![JohnSnowLabs](https://sparknlp.org/assets/images/logo.png)

[![Open In Colab](https://colab.research.google.com/assets/colab-badge.svg)](https://colab.research.google.com/github/JohnSnowLabs/spark-nlp/blob/master/examples/python/annotation/text/english/zero-shot%20text%20classification/Zero_Shot_Text_Classification_by_BERT.ipynb)

# Zero-Shot Learning in Modern NLP
### State-of-the-art NLP models for text classification without annotated data

>Natural language processing is a very exciting field right now. In recent years, the community has begun to figure out some pretty effective methods of learning from the enormous amounts of unlabeled data available on the internet. The success of transfer learning from unsupervised models has allowed us to surpass virtually all existing benchmarks on downstream supervised learning tasks.

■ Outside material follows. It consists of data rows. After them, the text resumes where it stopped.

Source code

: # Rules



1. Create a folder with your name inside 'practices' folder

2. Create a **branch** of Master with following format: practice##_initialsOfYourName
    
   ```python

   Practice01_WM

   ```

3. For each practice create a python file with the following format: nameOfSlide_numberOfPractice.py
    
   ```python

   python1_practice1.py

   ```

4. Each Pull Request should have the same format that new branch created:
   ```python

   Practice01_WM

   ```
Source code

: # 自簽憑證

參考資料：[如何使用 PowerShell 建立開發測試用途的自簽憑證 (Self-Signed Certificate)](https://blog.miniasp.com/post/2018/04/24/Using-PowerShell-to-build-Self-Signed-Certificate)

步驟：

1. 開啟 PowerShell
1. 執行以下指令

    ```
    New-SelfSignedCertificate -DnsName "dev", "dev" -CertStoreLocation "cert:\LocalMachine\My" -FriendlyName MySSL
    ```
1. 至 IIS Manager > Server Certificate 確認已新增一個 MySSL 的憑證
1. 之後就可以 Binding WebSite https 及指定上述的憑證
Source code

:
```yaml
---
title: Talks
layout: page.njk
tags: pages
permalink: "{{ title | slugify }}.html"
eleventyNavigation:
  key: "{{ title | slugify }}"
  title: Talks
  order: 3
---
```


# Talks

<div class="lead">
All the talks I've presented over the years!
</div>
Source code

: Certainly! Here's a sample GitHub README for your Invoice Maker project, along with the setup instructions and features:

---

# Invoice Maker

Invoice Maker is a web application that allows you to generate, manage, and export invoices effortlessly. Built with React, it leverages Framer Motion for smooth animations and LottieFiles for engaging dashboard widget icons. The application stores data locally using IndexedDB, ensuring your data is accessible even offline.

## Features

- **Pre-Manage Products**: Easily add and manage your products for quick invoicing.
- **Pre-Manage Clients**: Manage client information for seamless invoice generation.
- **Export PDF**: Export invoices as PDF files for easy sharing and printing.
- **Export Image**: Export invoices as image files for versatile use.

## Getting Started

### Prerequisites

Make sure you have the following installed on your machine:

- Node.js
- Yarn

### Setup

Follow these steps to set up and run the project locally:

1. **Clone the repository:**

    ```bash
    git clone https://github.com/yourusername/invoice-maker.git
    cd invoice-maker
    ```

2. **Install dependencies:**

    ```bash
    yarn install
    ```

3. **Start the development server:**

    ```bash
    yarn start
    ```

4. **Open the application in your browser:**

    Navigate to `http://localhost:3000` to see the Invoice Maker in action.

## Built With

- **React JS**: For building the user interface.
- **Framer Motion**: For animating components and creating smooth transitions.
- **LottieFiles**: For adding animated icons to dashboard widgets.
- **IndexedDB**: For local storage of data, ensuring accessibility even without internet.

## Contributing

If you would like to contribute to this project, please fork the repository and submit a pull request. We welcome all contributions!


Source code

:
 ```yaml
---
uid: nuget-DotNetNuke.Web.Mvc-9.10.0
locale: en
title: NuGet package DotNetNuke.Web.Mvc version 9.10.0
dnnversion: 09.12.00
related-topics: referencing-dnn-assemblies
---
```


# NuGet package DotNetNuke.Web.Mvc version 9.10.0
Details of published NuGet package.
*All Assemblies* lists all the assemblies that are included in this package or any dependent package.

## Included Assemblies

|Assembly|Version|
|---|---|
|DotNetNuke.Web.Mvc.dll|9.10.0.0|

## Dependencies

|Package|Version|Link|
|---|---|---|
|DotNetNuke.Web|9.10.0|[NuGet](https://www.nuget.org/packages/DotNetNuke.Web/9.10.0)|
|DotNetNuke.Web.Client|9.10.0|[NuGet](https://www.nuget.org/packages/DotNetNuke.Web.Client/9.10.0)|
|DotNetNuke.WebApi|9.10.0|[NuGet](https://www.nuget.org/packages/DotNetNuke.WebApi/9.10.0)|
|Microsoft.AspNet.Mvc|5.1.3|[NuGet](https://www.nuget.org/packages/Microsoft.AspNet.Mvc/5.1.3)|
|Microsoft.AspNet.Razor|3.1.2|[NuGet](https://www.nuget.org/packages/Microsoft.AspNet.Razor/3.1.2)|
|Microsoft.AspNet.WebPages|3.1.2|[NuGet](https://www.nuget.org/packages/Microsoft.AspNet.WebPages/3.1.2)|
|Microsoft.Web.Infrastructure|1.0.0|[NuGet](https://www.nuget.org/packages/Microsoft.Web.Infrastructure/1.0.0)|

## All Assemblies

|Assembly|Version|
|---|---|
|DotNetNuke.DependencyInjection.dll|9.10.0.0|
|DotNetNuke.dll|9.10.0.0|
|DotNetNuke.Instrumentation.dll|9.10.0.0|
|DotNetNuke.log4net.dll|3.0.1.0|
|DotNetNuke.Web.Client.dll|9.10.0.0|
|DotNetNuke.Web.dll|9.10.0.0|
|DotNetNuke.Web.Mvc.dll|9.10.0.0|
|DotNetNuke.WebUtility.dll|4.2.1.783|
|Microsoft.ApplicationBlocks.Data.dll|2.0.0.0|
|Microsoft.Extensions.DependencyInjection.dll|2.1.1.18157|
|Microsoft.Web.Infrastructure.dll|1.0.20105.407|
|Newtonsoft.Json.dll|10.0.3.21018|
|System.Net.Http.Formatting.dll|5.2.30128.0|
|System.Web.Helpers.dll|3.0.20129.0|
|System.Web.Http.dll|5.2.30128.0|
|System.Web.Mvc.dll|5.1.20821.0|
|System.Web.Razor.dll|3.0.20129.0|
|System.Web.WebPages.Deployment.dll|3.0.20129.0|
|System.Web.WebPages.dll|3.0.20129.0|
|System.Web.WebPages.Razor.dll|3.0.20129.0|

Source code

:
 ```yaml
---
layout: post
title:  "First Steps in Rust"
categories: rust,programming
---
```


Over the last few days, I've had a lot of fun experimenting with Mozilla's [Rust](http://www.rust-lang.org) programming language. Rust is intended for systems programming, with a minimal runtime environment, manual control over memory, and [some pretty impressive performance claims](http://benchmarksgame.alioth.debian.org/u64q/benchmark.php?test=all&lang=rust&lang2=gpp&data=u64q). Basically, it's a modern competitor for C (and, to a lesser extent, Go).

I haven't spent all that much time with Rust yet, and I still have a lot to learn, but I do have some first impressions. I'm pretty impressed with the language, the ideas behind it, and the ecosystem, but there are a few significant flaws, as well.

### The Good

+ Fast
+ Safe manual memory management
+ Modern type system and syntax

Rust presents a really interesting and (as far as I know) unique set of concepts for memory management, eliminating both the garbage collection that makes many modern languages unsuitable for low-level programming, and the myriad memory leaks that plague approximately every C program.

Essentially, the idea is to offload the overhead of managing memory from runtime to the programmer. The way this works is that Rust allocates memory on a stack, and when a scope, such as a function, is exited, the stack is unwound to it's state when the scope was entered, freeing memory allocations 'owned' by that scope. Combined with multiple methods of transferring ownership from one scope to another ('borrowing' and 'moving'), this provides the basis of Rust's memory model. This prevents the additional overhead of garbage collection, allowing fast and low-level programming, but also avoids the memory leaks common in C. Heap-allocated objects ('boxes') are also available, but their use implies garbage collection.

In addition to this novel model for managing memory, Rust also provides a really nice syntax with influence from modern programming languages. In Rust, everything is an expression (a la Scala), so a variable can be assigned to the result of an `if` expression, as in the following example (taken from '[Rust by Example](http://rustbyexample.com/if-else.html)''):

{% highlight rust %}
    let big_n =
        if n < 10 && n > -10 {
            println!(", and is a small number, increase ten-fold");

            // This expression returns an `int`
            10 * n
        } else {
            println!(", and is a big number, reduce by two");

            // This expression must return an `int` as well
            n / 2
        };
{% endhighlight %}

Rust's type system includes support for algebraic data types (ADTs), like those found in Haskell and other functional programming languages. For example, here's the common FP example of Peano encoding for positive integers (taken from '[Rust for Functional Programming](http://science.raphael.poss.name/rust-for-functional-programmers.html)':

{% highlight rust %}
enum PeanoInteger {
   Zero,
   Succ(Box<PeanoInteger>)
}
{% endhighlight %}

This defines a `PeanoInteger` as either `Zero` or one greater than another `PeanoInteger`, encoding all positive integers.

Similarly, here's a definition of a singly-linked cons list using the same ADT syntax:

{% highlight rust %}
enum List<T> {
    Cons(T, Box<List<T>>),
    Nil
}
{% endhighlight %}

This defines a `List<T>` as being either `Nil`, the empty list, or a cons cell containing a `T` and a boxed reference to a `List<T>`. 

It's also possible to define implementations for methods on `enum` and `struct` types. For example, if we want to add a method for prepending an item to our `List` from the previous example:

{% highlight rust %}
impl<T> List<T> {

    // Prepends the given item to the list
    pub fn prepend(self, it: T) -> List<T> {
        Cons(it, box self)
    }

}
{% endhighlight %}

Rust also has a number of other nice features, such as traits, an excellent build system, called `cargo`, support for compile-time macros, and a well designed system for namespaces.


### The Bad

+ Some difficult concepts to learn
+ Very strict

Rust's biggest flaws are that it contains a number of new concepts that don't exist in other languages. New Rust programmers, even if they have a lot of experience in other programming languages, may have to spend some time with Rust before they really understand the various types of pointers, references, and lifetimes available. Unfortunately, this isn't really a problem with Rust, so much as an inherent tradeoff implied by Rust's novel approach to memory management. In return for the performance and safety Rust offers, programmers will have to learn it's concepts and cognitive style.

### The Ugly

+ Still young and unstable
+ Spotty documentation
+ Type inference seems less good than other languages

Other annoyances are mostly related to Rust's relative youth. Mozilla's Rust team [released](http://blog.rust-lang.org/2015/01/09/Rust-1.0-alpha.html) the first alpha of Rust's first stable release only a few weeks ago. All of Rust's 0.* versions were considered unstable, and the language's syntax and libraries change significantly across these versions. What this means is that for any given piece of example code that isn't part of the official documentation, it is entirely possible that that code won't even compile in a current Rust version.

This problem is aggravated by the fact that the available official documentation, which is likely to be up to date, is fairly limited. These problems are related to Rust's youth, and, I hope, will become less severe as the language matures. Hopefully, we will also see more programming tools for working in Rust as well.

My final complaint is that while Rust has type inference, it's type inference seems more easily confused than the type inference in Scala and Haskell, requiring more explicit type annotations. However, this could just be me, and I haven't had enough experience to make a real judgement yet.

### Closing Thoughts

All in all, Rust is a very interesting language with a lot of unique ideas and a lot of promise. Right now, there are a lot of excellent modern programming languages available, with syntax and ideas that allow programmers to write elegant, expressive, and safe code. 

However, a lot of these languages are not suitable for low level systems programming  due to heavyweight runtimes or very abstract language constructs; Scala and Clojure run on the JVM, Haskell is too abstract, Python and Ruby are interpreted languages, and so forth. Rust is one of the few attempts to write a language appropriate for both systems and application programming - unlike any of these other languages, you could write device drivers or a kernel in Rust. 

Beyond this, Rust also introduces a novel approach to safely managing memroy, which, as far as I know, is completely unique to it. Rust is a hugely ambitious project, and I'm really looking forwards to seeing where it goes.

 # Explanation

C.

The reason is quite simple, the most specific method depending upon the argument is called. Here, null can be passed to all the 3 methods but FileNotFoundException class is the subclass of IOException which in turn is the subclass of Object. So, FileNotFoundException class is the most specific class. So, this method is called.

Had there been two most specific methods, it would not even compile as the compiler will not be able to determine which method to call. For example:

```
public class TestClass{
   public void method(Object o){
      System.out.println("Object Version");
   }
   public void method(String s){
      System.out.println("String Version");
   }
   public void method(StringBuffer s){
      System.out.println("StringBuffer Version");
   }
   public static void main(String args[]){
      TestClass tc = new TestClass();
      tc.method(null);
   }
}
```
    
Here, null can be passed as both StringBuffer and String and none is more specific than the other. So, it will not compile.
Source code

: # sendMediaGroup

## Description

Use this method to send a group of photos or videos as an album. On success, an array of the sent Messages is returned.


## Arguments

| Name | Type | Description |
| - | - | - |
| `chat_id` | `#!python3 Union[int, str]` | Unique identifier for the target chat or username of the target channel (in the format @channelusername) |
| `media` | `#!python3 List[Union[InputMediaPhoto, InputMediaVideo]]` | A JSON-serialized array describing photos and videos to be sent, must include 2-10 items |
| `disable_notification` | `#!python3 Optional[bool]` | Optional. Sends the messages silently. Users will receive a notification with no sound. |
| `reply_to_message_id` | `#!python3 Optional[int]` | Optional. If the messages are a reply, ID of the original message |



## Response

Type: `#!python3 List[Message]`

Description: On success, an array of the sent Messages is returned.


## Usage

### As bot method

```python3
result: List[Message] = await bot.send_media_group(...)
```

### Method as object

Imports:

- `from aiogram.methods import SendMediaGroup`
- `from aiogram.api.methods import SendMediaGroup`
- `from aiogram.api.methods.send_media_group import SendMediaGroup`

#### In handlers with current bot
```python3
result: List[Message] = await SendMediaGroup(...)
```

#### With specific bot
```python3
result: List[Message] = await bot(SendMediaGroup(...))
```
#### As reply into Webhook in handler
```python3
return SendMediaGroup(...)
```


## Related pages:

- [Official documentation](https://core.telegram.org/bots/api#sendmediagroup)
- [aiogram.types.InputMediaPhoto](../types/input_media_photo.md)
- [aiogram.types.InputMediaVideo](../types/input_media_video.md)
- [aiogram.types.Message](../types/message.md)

As we continue to develop new model architectures and unsupervised learning objectives, "state of the art" continues to be a rapidly moving target for many tasks where large amounts of labeled data are available.



In [None]:
# This is only to setup PySpark and Spark NLP on Colab
!wget https://setup.johnsnowlabs.com/colab.sh -O - | bash

In [None]:
import sparknlp
spark = sparknlp.start()

In [3]:
from sparknlp.base import *
from sparknlp.annotator import *
from pyspark.ml import Pipeline, PipelineModel

document_assembler = DocumentAssembler() \
    .setInputCol("text") \
    .setOutputCol("document")

tokenizer = Tokenizer().setInputCols("document").setOutputCol("token")

zero_shot_classifier = BertForZeroShotClassification \
    .pretrained() \
    .setInputCols(["document", "token"]) \
    .setOutputCol("class") \
    .setCandidateLabels(["urgent", "mobile", "travel", "movie", "music", "sport", "weather", "technology"])

pipeline = Pipeline(stages=[
    document_assembler,
    tokenizer,
    zero_shot_classifier
])

bert_base_cased_zero_shot_classifier_xnli download started this may take some time.
Approximate size to download 387.7 MB
[OK!]


In [4]:
text = [["I have a problem with my iphone that needs to be resolved asap!!"],
        ["Last week I upgraded my iOS version and ever since then my phone has been overheating whenever I use your app."],
        ["I have a phone and I love it!"],
        ["I really want to visit Germany and I am planning to go there next year."],
        ["Let's watch some movies tonight! I am in the mood for a horror movie."],
        ["Have you watched the match yesterday? It was a great game!"],
        ["We need to harry up and get to the airport. We are going to miss our flight!"]]

# create a DataFrame in PySpark
inputDataset = spark.createDataFrame(text, ["text"])
model = pipeline.fit(inputDataset)
predictionDF = model.transform(inputDataset)

In [5]:
predictionDF.select("document.result", "class.result").show(10, False)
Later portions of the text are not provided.